*BRIEF*
Copy out every line below without alteration.

(PROVIDED RECORDS begins)

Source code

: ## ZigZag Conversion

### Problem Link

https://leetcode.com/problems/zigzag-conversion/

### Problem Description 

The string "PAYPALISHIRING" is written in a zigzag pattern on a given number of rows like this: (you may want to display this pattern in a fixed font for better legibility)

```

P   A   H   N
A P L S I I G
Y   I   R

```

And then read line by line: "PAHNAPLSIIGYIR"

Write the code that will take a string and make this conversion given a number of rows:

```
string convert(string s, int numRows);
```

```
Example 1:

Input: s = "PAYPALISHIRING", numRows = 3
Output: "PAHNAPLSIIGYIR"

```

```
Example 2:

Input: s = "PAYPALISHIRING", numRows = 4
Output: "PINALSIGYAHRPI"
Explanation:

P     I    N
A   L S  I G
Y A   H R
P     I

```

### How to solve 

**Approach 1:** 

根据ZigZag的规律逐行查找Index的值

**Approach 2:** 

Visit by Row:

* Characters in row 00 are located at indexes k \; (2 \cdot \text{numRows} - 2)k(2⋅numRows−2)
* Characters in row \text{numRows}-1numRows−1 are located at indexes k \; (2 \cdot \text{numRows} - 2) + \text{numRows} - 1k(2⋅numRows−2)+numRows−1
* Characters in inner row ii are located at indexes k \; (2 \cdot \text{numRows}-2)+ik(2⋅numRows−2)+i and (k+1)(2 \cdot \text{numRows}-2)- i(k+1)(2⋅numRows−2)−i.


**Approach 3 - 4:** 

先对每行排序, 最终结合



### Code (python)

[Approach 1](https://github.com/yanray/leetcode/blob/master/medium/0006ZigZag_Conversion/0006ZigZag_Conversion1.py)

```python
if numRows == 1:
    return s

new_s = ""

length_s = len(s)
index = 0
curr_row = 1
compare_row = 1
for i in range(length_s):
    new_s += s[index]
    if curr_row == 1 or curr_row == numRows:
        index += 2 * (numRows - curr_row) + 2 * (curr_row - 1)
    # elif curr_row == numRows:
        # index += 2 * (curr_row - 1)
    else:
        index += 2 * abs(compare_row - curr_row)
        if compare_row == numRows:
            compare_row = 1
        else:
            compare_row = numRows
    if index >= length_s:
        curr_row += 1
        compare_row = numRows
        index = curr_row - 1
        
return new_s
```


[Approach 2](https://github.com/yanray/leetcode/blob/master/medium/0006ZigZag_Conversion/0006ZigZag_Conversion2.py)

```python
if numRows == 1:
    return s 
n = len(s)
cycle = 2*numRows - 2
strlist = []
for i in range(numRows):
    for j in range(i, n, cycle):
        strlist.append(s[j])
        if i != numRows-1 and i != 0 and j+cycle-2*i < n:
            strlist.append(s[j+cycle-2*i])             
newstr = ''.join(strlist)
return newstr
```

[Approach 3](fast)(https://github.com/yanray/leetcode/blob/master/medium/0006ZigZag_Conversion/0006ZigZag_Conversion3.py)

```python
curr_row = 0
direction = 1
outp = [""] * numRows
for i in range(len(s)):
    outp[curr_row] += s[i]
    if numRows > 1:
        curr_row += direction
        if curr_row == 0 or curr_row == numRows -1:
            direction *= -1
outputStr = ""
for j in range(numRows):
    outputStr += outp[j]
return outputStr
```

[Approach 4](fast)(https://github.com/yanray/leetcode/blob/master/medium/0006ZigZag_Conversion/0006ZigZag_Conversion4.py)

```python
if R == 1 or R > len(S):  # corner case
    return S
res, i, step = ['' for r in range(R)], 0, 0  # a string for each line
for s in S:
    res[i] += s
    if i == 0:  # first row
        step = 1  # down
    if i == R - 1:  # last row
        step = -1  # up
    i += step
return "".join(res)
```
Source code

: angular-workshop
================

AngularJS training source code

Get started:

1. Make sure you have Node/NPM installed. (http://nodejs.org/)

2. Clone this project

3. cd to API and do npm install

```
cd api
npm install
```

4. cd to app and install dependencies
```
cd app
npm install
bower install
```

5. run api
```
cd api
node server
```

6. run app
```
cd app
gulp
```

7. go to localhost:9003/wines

(PROVIDED RECORDS ends)

*RESULT*
Source code

: ## ZigZag Conversion

### Problem Link

https://leetcode.com/problems/zigzag-conversion/

### Problem Description 

The string "PAYPALISHIRING" is written in a zigzag pattern on a given number of rows like this: (you may want to display this pattern in a fixed font for better legibility)

```

P   A   H   N
A P L S I I G
Y   I   R

```

And then read line by line: "PAHNAPLSIIGYIR"

Write the code that will take a string and make this conversion given a number of rows:

```
string convert(string s, int numRows);
```

```
Example 1:

Input: s = "PAYPALISHIRING", numRows = 3
Output: "PAHNAPLSIIGYIR"

```

```
Example 2:

Input: s = "PAYPALISHIRING", numRows = 4
Output: "PINALSIGYAHRPI"
Explanation:

P     I    N
A   L S  I G
Y A   H R
P     I

```

### How to solve 

**Approach 1:** 

根据ZigZag的规律逐行查找Index的值

**Approach 2:** 

Visit by Row:

* Characters in row 00 are located at indexes k \; (2 \cdot \text{numRows} - 2)k(2⋅numRows−2)
* Characters in row \text{numRows}-1numRows−1 are located at indexes k \; (2 \cdot \text{numRows} - 2) + \text{numRows} - 1k(2⋅numRows−2)+numRows−1
* Characters in inner row ii are located at indexes k \; (2 \cdot \text{numRows}-2)+ik(2⋅numRows−2)+i and (k+1)(2 \cdot \text{numRows}-2)- i(k+1)(2⋅numRows−2)−i.


**Approach 3 - 4:** 

先对每行排序, 最终结合



### Code (python)

[Approach 1](https://github.com/yanray/leetcode/blob/master/medium/0006ZigZag_Conversion/0006ZigZag_Conversion1.py)

```python
if numRows == 1:
    return s

new_s = ""

length_s = len(s)
index = 0
curr_row = 1
compare_row = 1
for i in range(length_s):
    new_s += s[index]
    if curr_row == 1 or curr_row == numRows:
        index += 2 * (numRows - curr_row) + 2 * (curr_row - 1)
    # elif curr_row == numRows:
        # index += 2 * (curr_row - 1)
    else:
        index += 2 * abs(compare_row - curr_row)
        if compare_row == numRows:
            compare_row = 1
        else:
            compare_row = numRows
    if index >= length_s:
        curr_row += 1
        compare_row = numRows
        index = curr_row - 1
        
return new_s
```


[Approach 2](https://github.com/yanray/leetcode/blob/master/medium/0006ZigZag_Conversion/0006ZigZag_Conversion2.py)

```python
if numRows == 1:
    return s 
n = len(s)
cycle = 2*numRows - 2
strlist = []
for i in range(numRows):
    for j in range(i, n, cycle):
        strlist.append(s[j])
        if i != numRows-1 and i != 0 and j+cycle-2*i < n:
            strlist.append(s[j+cycle-2*i])             
newstr = ''.join(strlist)
return newstr
```

[Approach 3](fast)(https://github.com/yanray/leetcode/blob/master/medium/0006ZigZag_Conversion/0006ZigZag_Conversion3.py)

```python
curr_row = 0
direction = 1
outp = [""] * numRows
for i in range(len(s)):
    outp[curr_row] += s[i]
    if numRows > 1:
        curr_row += direction
        if curr_row == 0 or curr_row == numRows -1:
            direction *= -1
outputStr = ""
for j in range(numRows):
    outputStr += outp[j]
return outputStr
```

[Approach 4](fast)(https://github.com/yanray/leetcode/blob/master/medium/0006ZigZag_Conversion/0006ZigZag_Conversion4.py)

```python
if R == 1 or R > len(S):  # corner case
    return S
res, i, step = ['' for r in range(R)], 0, 0  # a string for each line
for s in S:
    res[i] += s
    if i == 0:  # first row
        step = 1  # down
    if i == R - 1:  # last row
        step = -1  # up
    i += step
return "".join(res)
```
Source code

: angular-workshop
================

AngularJS training source code

Get started:

1. Make sure you have Node/NPM installed. (http://nodejs.org/)

2. Clone this project

3. cd to API and do npm install

```
cd api
npm install
```

4. cd to app and install dependencies
```
cd app
npm install
bower install
```

5. run api
```
cd api
node server
```

6. run app
```
cd app
gulp
```

7. go to localhost:9003/wines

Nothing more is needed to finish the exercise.